Picunada

Developer

Designer

WebGL

Picunada

[ case study ]

Improving provider cascade performance

Cutting provider-discovery latency from 50–60 ms to 3–5 ms on the critical path of every transaction - by splitting near-static reference data out of Postgres and into a NATS JetStream KV cache behind a new Go service.

Company: Payments startup
Role: Backend Tech Lead
Period: 2026 · 3–4 weeks build · ~3 weeks in production
Stack: Go · Python · NATS JetStream · PostgreSQL · OpenTelemetry · Grafana

Problem

Our platform runs payments through a cascade - a per-request, ordered list of eligible providers we try until one approves. The cascade is rebuilt from scratch on every order, with eligibility driven by terminal config, currency and method, tags, fee rules, deposit limits, and provider live state.

At our scale - ~400 TPS across ~200 providers, 10 countries, ~30 payment methods - that build sits squarely on the critical path of every transaction. The legacy implementation lived inside our Python cascade-core monolith as an in-process ProviderDiscoveryService. Each call fanned out into a series of small Postgres queries: external method joins, terminal blocks, accept/decline tags, fee rule scopes, per-provider deposit balances. End-to-end the build took 50–60 ms p50 before we ever sent a byte to a provider.

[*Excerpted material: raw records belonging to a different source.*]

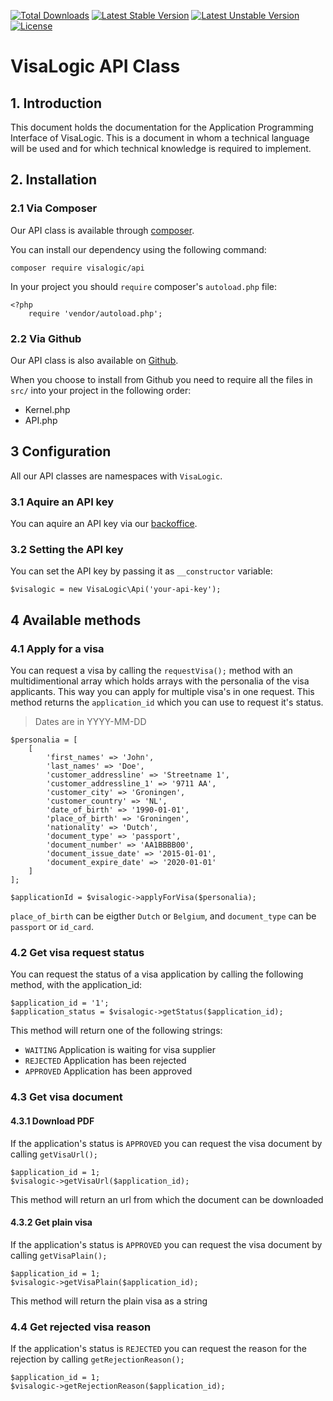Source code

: [![Total Downloads](https://poser.pugx.org/visalogic/api/d/total.svg)](https://packagist.org/packages/visalogic/api)
[![Latest Stable Version](https://poser.pugx.org/visalogic/api/v/stable.svg)](https://packagist.org/packages/visalogic/api)
[![Latest Unstable Version](https://poser.pugx.org/visalogic/api/v/unstable.svg)](https://packagist.org/packages/visalogic/api)
[![License](https://poser.pugx.org/visalogic/api/license.svg)](https://packagist.org/packages/visalogic/api)

# VisaLogic API Class

## 1. Introduction

This document holds the documentation for the Application Programming Interface of VisaLogic. This is a document in whom a technical language will be used and for which technical knowledge is required to implement.

## 2. Installation

### 2.1 Via Composer
Our API class is available through [composer](http://getcomposer.org).

You can install our dependency using the following command:
    
    composer require visalogic/api

In your project you should `require` composer's `autoload.php` file:
    
    <?php
        require 'vendor/autoload.php';

### 2.2 Via Github
Our API class is also available on [Github](http://github.com/visalogic/api).

When you choose to install from Github you need to require all the files in `src/` into your project in the following order:
- Kernel.php
- API.php

## 3 Configuration

All our API classes are namespaces with `VisaLogic`.

### 3.1 Aquire an API key

You can aquire an API key via our [backoffice](backoffice.visalogic.nl).

### 3.2 Setting the API key

You can set the API key by passing it as `__constructor` variable:

    $visalogic = new VisaLogic\Api('your-api-key');

## 4 Available methods

### 4.1 Apply for a visa
You can request a visa by calling the `requestVisa();` method with an multidimentional array which holds arrays with the personalia of the visa applicants. This way you can apply for multiple visa's in one request. This method returns the `application_id` which you can use to request it's status.

> Dates are in YYYY-MM-DD

    $personalia = [
        [
            'first_names' => 'John',
            'last_names' => 'Doe',
            'customer_addressline' => 'Streetname 1',
            'customer_addressline_1' => '9711 AA',
            'customer_city' => 'Groningen',
            'customer_country' => 'NL',
            'date_of_birth' => '1990-01-01',
            'place_of_birth' => 'Groningen',
            'nationality' => 'Dutch',
            'document_type' => 'passport',
            'document_number' => 'AA1BBBB00',
            'document_issue_date' => '2015-01-01',
            'document_expire_date' => '2020-01-01'
        ]
    ];
    
    $applicationId = $visalogic->applyForVisa($personalia);
    
`place_of_birth` can be eigther `Dutch` or `Belgium`, and `document_type` can be `passport` or `id_card`.

### 4.2 Get visa request status

You can request the status of a visa application by calling the following method, with the application_id:

    $application_id = '1';
    $application_status = $visalogic->getStatus($application_id);
    
This method will return one of the following strings:
    
- `WAITING` Application is waiting for visa supplier
- `REJECTED` Application has been rejected
- `APPROVED` Application has been approved

### 4.3 Get visa document

#### 4.3.1 Download PDF
If the application's status is `APPROVED` you can request the visa document by calling `getVisaUrl();`

    $application_id = 1;
    $visalogic->getVisaUrl($application_id);

This method will return an url from which the document can be downloaded

#### 4.3.2 Get plain visa

If the application's status is `APPROVED` you can request the visa document by calling `getVisaPlain();`

    $application_id = 1;
    $visalogic->getVisaPlain($application_id);

This method will return the plain visa as a string

### 4.4 Get rejected visa reason

If the application's status is `REJECTED` you can request the reason for the rejection by calling `getRejectionReason();`

    $application_id = 1;
    $visalogic->getRejectionReason($application_id);
    

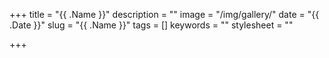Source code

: +++
title = "{{ .Name }}"
description = ""
image = "/img/gallery/"
date = "{{ .Date }}"
slug = "{{ .Name }}"
tags = []
keywords = ""
stylesheet = ""

+++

Providers take their own time to approve - every millisecond we add to the wrapper directly extends user-perceived latency and shortens the window in which we can retry.

Constraints

Drop-in replacement. Provider contracts and external API shape were fixed; the new service had to slot in for both cascade-core and pool-service callers without changes on their side.
Provably equivalent semantics. Filtering, ordering, fee resolution, and deposit checks all drive money movement; any silent drift surfaces as missing routes, mispriced orders, or lost revenue. The new service had to reproduce the ten-step pipeline exactly before traffic was cut over.
Compliance. No provider identity leaks to clients - provider data stays server-side.
Sign-off. Ops (who would run the new service) and CTO (architecture and risk of replacing a load-bearing path).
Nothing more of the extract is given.